Renowned Silicon Valley operator Adam Nash thinks you want to donate more than you do, and he’s about to make it dead simple for you.
Such is the message we received when talking late last week with Nash, whose most recent full-time roles include as a VP at Dropbox and president and CEO of the financial advisory firm Wealthfront, but who also serves on the boards of the auto e-commerce platform Shift and with Acorns.
In fact, it’s that last role with Acorns, a micro-investing app, that informed what Nash is building now, which is a new financial platform for giving called Daffy. Freshly backed by $17.1 million in Series A funding led by Ribbit Capital, with participation from XYZ Capital, Coinbase Ventures and more than 50 notable angel investors (Reid Hoffman, Aaron Levie, Amy Chang, the list goes on), the idea is to help people to be more generous, more often.
How, exactly? Daffy provides access to what it claims is the lowest-cost, and lowest-friction, way to set up and use a donor-advised fund (DAF), a kind of 401(k) for charitable giving. With DAFs, one donates some money (or stock, or even cryptocurrencies), receiving a tax break at the time of the contribution, and that donation moves into a managed investment account, where it hopefully grows over time. At some later date, the donor direct the funds to the charity or charities of his or her choice.
DAFs have become hugely popular as a means of avoiding taxes on unrealized capital gains by both the extremely wealthy and those who perhaps aren’t billionaires but aren’t struggling to pay their bills, either. According to the National Philanthropic Trust (NPT), the average donor-advised fund account had $163,000 as of last year, and there is now enough sitting in DAFs (more than $140 billion) that grants from DAFs to qualified charities reached an estimated $34.67 billion in 2021, a 27% increase compared to 2019. The NPT called this a “high-water mark.”
Nash said Daffy intends to open up DAFs so that many more people across the economic spectrum can participate. The first step toward that end is making access to them more affordable. Whereas a customer of Schwab or Fidelity or Vanguard can right now set up a donor-advised fund, each of these financial heavyweights charges an administration fee of 0.60% of assets, which can add up over time. (Vanguard also has a minimum required donation of $25,000 to get started.)
Daffy meanwhile requires that users make a minimum $100 one-time contribution (or $10 per week until they get there), and it charges just $3 a month, or $36 per year, regardless of the dollar amount that someone is donating. That fee shoots to $20 per month if a user is also donating appreciated stock or cryptocurrency, which have “more expenses tied” to them, noted Nash. But if the assets in question are substantial, that’s still probably a good deal.

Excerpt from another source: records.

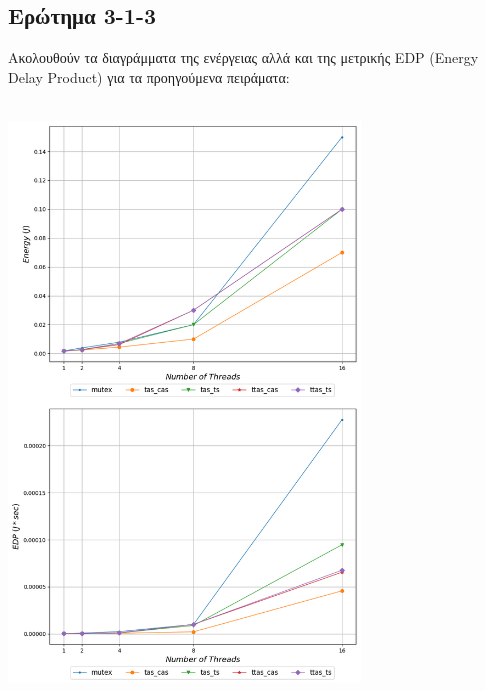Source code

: \vspace{1em}
\subsection{Ερώτημα 3-1-3}
Ακολουθούν τα διαγράμματα της ενέργειας αλλά και της μετρικής EDP (Energy Delay Product)
για τα προηγούμενα πειράματα: 
\begin{minipage}{\textwidth}
   \begin{center}
      \\
      \vspace{3mm}
      \includegraphics[width=0.7\textwidth]{./graphs/sniper/energy/grain-1.png}
      \vspace{6mm}
   \end{center}
\end{minipage}

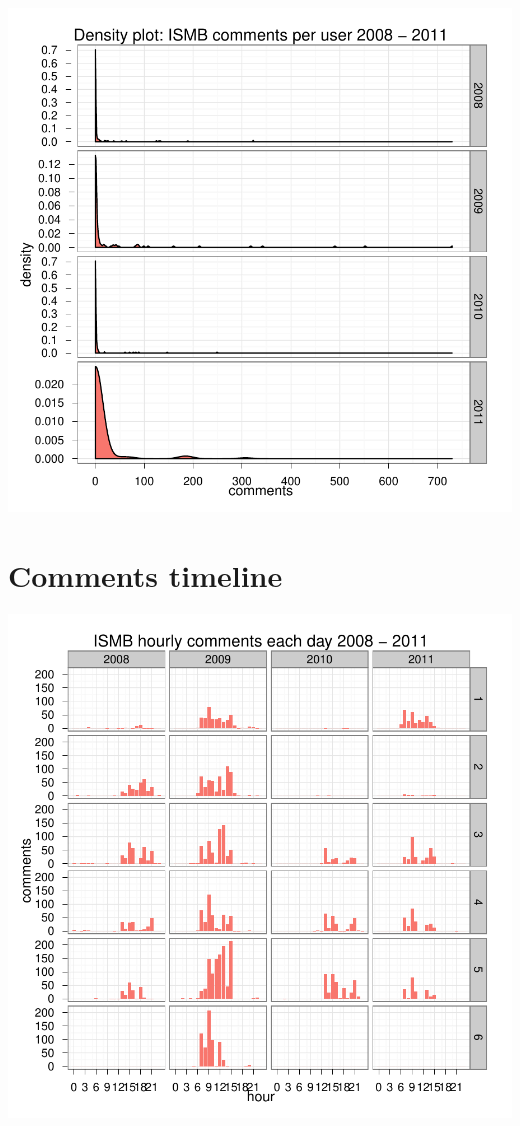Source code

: \documentclass[a4paper,10pt]{article}
\begin{document}
\begin{center}
\includegraphics{ismb-013}
\end{center}

\section{Comments timeline}

\begin{center}
\includegraphics{ismb-015}
\end{center}
\end{document}
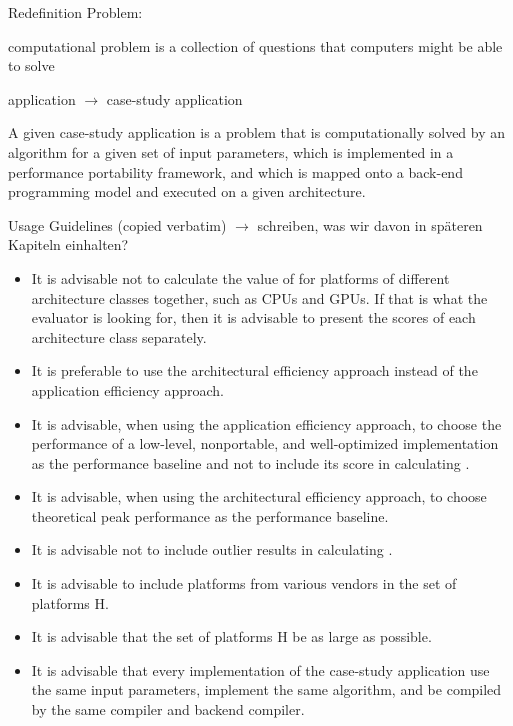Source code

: Redefinition Problem: 
\begin{quotebox}
    computational problem is a collection of questions that computers might be able to solve
\end{quotebox}

application $\rightarrow$ case-study application
\begin{quotebox}
    A given case-study application is a problem that is computationally solved by an algorithm for a given set of input parameters, which is implemented in a performance portability framework, and which is mapped onto a back-end programming model and executed on a given architecture.
\end{quotebox}

Usage Guidelines (copied verbatim) $\rightarrow$ schreiben, was wir davon in späteren Kapiteln einhalten?
\begin{itemize}
    \item It is advisable not to calculate the value of \mpp for platforms of different architecture classes together, such as CPUs and GPUs. If that is what the evaluator is looking for, then it is advisable to present the scores of each architecture class separately.
    \item It is preferable to use the architectural efficiency approach instead of the application efficiency approach.
    \item It is advisable, when using the application efficiency approach, to choose the performance of a low-level, nonportable, and well-optimized implementation as the performance baseline and not to include its score in calculating \mpp.
    \item It is advisable, when using the architectural efficiency approach, to choose theoretical peak performance as the performance baseline.
    \item It is advisable not to include outlier results in calculating \mpp.
    \item It is advisable to include platforms from various vendors in the set of platforms H.
    \item It is advisable that the set of platforms H be as large as possible.
    \item It is advisable that every implementation of the case-study application use the same input parameters, implement the same algorithm, and be compiled by the same compiler and backend compiler.
\end{itemize}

The second step toward ensuring that DAFs are adopted more widely is making them easier to access. On this front, Daffy, which is based in Los Altos, Ca., is making progress, too. In fact, the app can now be download through the Apple App Store, with Daffy claiming it is the first “fully featured” DAF available on the platform currently.
As for where the donations go to (ostensibly) grow, Daffy currently provides its customers access to nine funds but Nash said to expect many more to appear on the platform over time.

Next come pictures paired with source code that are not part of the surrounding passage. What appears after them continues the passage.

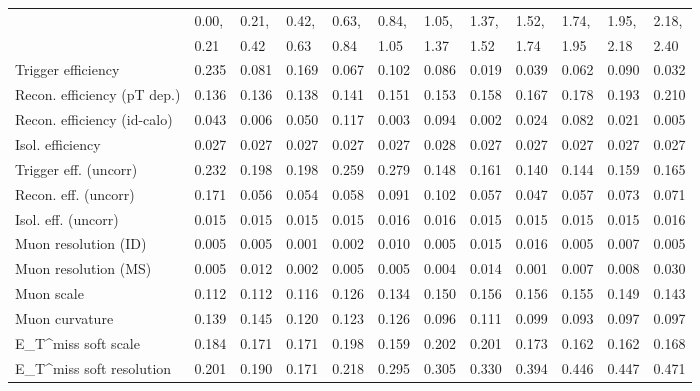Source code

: \begin{tabular}{l|p{0.6cm}p{0.6cm}p{0.6cm}p{0.6cm}p{0.6cm}p{0.6cm}p{0.6cm}p{0.6cm}p{0.6cm}p{0.6cm}p{0.6cm}}
\hline
   & 0.00, & 0.21, & 0.42, & 0.63, & 0.84, & 1.05, & 1.37, & 1.52, & 1.74, & 1.95, & 2.18,  \\ 
   & 0.21 & 0.42 & 0.63 & 0.84 & 1.05 & 1.37 & 1.52 & 1.74 & 1.95 & 2.18 & 2.40  \\ 
\hline
Trigger efficiency                       & 0.235 & 0.081 & 0.169 & 0.067 & 0.102 & 0.086 & 0.019 & 0.039 & 0.062 & 0.090 & 0.032 \\
Recon. efficiency (pT dep.)              & 0.136 & 0.136 & 0.138 & 0.141 & 0.151 & 0.153 & 0.158 & 0.167 & 0.178 & 0.193 & 0.210 \\
Recon. efficiency (id-calo)              & 0.043 & 0.006 & 0.050 & 0.117 & 0.003 & 0.094 & 0.002 & 0.024 & 0.082 & 0.021 & 0.005 \\
Isol. efficiency                         & 0.027 & 0.027 & 0.027 & 0.027 & 0.027 & 0.028 & 0.027 & 0.027 & 0.027 & 0.027 & 0.027 \\
Trigger eff. (uncorr)                    & 0.232 & 0.198 & 0.198 & 0.259 & 0.279 & 0.148 & 0.161 & 0.140 & 0.144 & 0.159 & 0.165 \\
Recon. eff. (uncorr)                     & 0.171 & 0.056 & 0.054 & 0.058 & 0.091 & 0.102 & 0.057 & 0.047 & 0.057 & 0.073 & 0.071 \\
Isol. eff. (uncorr)                      & 0.015 & 0.015 & 0.015 & 0.015 & 0.016 & 0.016 & 0.015 & 0.015 & 0.015 & 0.015 & 0.016 \\
Muon resolution (ID)                     & 0.005 & 0.005 & 0.001 & 0.002 & 0.010 & 0.005 & 0.015 & 0.016 & 0.005 & 0.007 & 0.005 \\
Muon resolution (MS)                     & 0.005 & 0.012 & 0.002 & 0.005 & 0.005 & 0.004 & 0.014 & 0.001 & 0.007 & 0.008 & 0.030 \\
Muon scale                               & 0.112 & 0.112 & 0.116 & 0.126 & 0.134 & 0.150 & 0.156 & 0.156 & 0.155 & 0.149 & 0.143 \\
Muon curvature                           & 0.139 & 0.145 & 0.120 & 0.123 & 0.126 & 0.096 & 0.111 & 0.099 & 0.093 & 0.097 & 0.097 \\
E_{T}^{miss} soft scale                  & 0.184 & 0.171 & 0.171 & 0.198 & 0.159 & 0.202 & 0.201 & 0.173 & 0.162 & 0.162 & 0.168 \\
E_{T}^{miss} soft resolution             & 0.201 & 0.190 & 0.171 & 0.218 & 0.295 & 0.305 & 0.330 & 0.394 & 0.446 & 0.447 & 0.471 \\

\end{tabular}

Daffy isn’t alone in tackling this big and growing piece of the economy. In addition to stalwarts like Fidelity, startups like CharityVest, a recent graduate of Y Combinator’s accelerator program, are beginning to chase after similar customers.
There’s also the question of how it survives and thrives, given its low costs. After all, it seems possible the young outfit will increasingly attract clients to the platform who might traditionally use a more expensive DAF product but who switch to Daffy to save hundreds, if not thousands, of dollars in administrative costs.
Asked about penny-pinching millionaires, Nash, who noted that Daffy already has clients with “seven-figure” portfolios, insisted that Daffy doesn’t plan to introduce another, higher-cost tier. He also made clear that Daffy does not receive lead generation fees from the funds with which it works, and that it welcomes all customers no matter their assets.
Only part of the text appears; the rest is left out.